In The Glass Cage Nicholas Carr asks us to reconsider how automation is affecting how we experience our life and work.


"All too often, automation frees us from that which makes us feel free."
~Nicholas Carr


About Nicholas Carr

I wrote in my recent Jack Covert Selects review of The Glass Cage that "Nicholas Carr writes beautiful, big-picture books on the history and future of technologies that have evolved alongside humanity." That's true, but in the original draft of that review, I wrote it a bit differently: "Nicholas Carr writes beautiful, enlightening, and sometimes scary books about the history of technology and its relationship to the human civilization that spawns them. They're beautiful and enlightening because they are well written, well researched, well thought out, and full of the best of humanity. They're sometimes scary because they deal with big issues that have changed, are currently changing, and will continue to change the world in often unconsidered, contradictory, and even carnivorous ways that could diminish what we believe is best in us."

In The Big Switch, Carr looked at how cheap computing and the internet were changing the way that companies and households operated, and would ultimately change society as much as Edison had changed it with cheap electricity through the electric grid. In The Shallows, he shifted his attention to how the internet was affecting the very structure of our brains, our focus, our memory, and our intelligence—individual and collective—as much as Guttenberg had with the printing press and bound book. In The Glass Cage, he switches his focus to automation, and this may be the most wonderful and troubling topic yet.


"In automated systems today, the computer often takes on intellectual work—observing and sensing, analyzing and judging, even making decisions—that until recently was considered the preserve of humans."

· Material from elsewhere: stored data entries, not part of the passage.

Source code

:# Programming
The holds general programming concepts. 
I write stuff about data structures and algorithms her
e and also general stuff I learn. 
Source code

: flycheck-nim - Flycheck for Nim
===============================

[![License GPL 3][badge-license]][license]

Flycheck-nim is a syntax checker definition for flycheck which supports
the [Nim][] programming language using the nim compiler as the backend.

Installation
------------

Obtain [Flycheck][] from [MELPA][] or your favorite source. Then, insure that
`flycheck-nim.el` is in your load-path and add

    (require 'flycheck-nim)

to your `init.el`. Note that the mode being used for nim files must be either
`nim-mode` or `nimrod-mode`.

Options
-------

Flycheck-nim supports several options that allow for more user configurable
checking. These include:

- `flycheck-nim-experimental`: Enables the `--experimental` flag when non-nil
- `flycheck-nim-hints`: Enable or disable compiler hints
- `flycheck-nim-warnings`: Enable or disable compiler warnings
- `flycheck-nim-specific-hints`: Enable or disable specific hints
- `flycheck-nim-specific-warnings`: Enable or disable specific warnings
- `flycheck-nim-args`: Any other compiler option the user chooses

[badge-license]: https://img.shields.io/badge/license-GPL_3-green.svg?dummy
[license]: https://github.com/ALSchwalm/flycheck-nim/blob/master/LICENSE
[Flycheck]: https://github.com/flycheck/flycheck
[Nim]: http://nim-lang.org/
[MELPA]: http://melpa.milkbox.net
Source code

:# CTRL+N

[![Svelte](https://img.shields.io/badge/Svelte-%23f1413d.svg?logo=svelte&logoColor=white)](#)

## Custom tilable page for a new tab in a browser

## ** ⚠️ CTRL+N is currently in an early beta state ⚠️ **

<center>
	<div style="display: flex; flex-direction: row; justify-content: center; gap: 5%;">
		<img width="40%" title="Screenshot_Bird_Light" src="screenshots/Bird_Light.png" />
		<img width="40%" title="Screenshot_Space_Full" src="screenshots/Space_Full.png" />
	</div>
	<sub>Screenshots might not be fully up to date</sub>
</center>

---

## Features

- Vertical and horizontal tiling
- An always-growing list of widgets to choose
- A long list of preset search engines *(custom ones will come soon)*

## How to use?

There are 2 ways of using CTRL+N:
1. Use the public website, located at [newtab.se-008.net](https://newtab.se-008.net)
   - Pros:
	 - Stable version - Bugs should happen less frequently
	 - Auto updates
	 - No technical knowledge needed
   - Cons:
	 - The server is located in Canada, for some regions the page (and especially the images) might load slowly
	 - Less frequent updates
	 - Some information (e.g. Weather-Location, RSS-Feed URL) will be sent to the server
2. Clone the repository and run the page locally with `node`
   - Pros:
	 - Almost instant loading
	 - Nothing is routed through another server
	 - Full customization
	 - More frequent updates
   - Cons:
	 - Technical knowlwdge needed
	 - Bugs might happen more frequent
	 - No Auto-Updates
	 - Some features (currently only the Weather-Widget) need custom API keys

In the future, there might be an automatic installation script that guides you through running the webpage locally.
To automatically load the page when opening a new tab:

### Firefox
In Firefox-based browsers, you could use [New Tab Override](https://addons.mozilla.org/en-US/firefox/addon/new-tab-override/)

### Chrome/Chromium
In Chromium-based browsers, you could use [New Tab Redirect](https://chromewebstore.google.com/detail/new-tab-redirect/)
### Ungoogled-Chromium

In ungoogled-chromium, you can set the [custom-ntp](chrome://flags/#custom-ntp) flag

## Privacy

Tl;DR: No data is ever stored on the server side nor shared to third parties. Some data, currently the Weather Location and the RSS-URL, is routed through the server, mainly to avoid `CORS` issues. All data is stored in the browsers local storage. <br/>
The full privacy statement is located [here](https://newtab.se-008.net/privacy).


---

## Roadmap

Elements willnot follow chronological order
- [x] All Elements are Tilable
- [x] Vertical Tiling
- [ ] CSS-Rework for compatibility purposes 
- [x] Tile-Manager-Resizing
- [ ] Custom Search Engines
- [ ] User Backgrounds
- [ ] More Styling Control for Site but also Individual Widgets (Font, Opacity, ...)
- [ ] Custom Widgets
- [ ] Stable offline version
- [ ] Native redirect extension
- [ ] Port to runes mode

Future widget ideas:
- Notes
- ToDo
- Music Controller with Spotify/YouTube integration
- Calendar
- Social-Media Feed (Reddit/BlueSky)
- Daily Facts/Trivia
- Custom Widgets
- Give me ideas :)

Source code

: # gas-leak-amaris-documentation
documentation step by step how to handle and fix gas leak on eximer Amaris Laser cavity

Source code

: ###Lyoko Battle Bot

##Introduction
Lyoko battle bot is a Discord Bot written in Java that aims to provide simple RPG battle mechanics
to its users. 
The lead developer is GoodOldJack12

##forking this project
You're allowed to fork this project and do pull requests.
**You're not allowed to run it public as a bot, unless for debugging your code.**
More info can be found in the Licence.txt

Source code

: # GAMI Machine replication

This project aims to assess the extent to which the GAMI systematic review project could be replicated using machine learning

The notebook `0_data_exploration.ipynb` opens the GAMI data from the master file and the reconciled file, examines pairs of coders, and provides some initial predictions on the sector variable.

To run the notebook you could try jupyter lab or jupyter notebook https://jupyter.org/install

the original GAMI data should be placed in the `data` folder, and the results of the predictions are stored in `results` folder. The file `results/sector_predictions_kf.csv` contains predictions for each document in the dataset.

Our take on Nicholas Carr's new book, The Glass Cage: Automation and Us

There is a steady stream of books that celebrate innovation and the invention of new technology, that lionize the individuals and organizations that have brought about the wonders and benefits of an increasingly automated and digital world—some that even envision a potential technological or cyber-utopia. I love so many of these books. Some of the best recent examples, like Walter Issacson's Innovators and Steven Johnson's How We Got to Now are both great, broad histories of what human creativity can accomplish that leave you feeling hopeful, almost high on human achievement. Michael S. Malone's Intel Trinity is another brilliant example, journalistic deep-dive into what he calls "the most important company in the world," the one that unleashed the microprocessor and Moore's Law. In a manifesto he wrote for ChangeThis earlier this year, Malone wrote:

Mankind lived for hundreds of thousands of years with almost no change. Then, with the Industrial Revolution, we learned to inhabit a world of continuous improvement. But now, we deal with lives that experience the equivalent of an Industrial Revolution every few years. We've survived it, we've adapted to it, and now we are learning to thrive in it. And, though we barely noticed the change, we now live differently, learn differently, communicate differently, and ultimately think differently. We didn't get our atomic helicopters, but what we did get—instant access to all of the world's knowledge—was a better deal.

In other words, we have internalized Moore's Law. Its beat is now our heartbeat; its pace of change is now the heartbeat of civilization.

I agree with that, but I can't help but wonder if it's the whole story. I wonder if that "world of continuous improvement" is really improving us wholly, and if there has been a devil's bargain in some of those changes we "barely noticed." And that is why I always love when Nicholas Carr has a new book to offer. He is, in my humble opinion, the most intriguing writer working on those questions today.

Carr's new book, The Glass Cage: Automation and Us, is not contrary to the books I mentioned above. Indeed, I view it as a companion piece. Nick also writes about the history of technology, but with a more cautious and critical eye of how it's affecting the human societies they've evolved in. And the effects of technology on the human condition are sometimes troubling.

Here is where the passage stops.